The Problem Laid Out in Machine Learning for Forecasting
The problem laid out in machine learning is that the object appears to be based upon unrealistic goals. Secondly, some of this puffery is designed to appeal to venture capital firms. Venture capital firms want to hear about the latest buzzwords. If any of them had to work on an actual statistical forecasting project, they would probably come away very depressed.
But in all of this, the reality of what will improve supply chain forecasting is a secondary concern. The real focus is to exaggerate expectations, then get and cash stock options. After you have retirement or play money, how accurate you were in what you said would disappear into the background.
The Undiscussed Issue Around Machine Learning for Forecasting
The problem with machine learning, as presented for forecasting, is that the current error measurement within companies is undiscussed. Many projects, including forecast improvement projects, are sold without any consideration for the outcome. The intent is to make exaggerated claims and then stall the project’s measurement of outcomes to accumulate the maximum number of billing hours. This is currently a massive problem with AI/machine learning projects.
This video was removed from YouTube by SAP.
Vendors and consulting firm websites are filled with false claims around AI and machine learning for forecasting. These claims make it clear that the concern in most cases is selling the project, not actually being able to deliver upon what is sold.
When visiting SAP accounts, none of the things described in this video are apparent. SAP has migrated its claims around “predictive analytics” to “machine learning” now that machine learning is hot and predictive analytics are not. In a few years, these same claims that are now being used to sell machine learning software and projects will be migrated to whatever is the new term at that time.
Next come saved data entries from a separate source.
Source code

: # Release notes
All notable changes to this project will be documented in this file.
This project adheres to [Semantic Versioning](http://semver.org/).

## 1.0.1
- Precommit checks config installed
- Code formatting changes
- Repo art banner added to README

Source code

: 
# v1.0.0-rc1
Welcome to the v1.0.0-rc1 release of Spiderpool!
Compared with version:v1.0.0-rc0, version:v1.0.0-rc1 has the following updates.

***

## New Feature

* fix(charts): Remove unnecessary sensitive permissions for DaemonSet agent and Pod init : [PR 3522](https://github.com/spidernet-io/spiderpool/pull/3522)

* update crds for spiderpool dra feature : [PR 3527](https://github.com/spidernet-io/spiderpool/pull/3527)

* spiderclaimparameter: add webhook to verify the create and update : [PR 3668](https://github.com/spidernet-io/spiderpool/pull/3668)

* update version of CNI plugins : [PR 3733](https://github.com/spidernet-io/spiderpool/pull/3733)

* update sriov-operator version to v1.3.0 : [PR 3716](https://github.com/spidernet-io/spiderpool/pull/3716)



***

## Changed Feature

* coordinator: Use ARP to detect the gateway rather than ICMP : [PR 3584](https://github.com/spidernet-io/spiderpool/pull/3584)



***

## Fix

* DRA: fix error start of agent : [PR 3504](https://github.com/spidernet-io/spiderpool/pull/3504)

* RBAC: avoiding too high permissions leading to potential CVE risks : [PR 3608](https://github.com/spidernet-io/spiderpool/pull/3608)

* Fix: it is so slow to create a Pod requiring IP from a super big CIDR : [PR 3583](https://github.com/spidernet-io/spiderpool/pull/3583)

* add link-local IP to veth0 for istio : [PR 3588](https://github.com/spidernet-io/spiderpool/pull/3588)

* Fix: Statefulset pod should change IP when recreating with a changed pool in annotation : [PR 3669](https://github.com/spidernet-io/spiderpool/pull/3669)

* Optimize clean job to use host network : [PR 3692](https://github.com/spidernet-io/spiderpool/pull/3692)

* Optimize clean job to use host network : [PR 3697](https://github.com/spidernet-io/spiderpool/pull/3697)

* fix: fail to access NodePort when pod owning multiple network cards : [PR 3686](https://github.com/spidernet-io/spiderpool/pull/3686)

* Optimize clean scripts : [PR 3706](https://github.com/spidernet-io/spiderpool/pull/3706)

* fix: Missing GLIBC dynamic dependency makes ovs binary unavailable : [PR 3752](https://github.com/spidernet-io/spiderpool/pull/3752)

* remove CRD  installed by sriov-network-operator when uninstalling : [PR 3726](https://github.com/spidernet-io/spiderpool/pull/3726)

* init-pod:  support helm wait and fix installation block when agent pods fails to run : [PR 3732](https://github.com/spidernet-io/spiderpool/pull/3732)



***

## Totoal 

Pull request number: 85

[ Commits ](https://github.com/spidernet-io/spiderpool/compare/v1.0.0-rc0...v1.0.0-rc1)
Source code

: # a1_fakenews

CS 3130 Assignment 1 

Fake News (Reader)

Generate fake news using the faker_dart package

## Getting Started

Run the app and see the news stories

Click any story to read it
If your forecast improvement project is sold based on pretenses, you do not want the forecast value to be measured. For this reason, IBM postpones forecast error measurement on their projects as long as possible, preferring to talk about how great the INPUTS are and the great future potential for forecast improvement.
IBM has been obvious that they measure success by the number of projects sold, not the forecast value add as we cover in the article How Many AI and Machine Learning Projects Will Fail Due to a Lack of Data?